===== Given information =====
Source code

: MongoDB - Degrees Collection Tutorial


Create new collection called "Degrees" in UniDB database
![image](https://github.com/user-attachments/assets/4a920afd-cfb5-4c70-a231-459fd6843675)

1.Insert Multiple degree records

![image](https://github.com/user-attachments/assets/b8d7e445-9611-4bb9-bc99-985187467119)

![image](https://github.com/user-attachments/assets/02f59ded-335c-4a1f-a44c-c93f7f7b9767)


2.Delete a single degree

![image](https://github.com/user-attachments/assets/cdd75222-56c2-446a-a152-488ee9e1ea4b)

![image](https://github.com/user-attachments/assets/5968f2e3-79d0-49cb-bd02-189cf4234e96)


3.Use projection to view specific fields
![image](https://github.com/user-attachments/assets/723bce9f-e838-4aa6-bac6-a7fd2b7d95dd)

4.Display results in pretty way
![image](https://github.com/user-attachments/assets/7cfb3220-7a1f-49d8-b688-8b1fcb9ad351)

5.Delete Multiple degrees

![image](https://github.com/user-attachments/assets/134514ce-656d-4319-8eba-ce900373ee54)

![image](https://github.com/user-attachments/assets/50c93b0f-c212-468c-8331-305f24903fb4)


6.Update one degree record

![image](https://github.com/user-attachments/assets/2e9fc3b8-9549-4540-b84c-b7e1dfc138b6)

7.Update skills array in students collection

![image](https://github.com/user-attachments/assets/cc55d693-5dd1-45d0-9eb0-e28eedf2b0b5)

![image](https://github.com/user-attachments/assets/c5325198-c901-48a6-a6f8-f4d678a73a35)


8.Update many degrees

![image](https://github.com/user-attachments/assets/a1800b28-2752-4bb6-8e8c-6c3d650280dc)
=====
Task prompt: All lines from the one containing "5.Delete Multiple degrees" to the last line above should be reproduced exactly, and no other lines should be given.

Result of the exercise:
5.Delete Multiple degrees

![image](https://github.com/user-attachments/assets/134514ce-656d-4319-8eba-ce900373ee54)

![image](https://github.com/user-attachments/assets/50c93b0f-c212-468c-8331-305f24903fb4)


6.Update one degree record

![image](https://github.com/user-attachments/assets/2e9fc3b8-9549-4540-b84c-b7e1dfc138b6)

7.Update skills array in students collection

![image](https://github.com/user-attachments/assets/cc55d693-5dd1-45d0-9eb0-e28eedf2b0b5)

![image](https://github.com/user-attachments/assets/c5325198-c901-48a6-a6f8-f4d678a73a35)


8.Update many degrees

![image](https://github.com/user-attachments/assets/a1800b28-2752-4bb6-8e8c-6c3d650280dc)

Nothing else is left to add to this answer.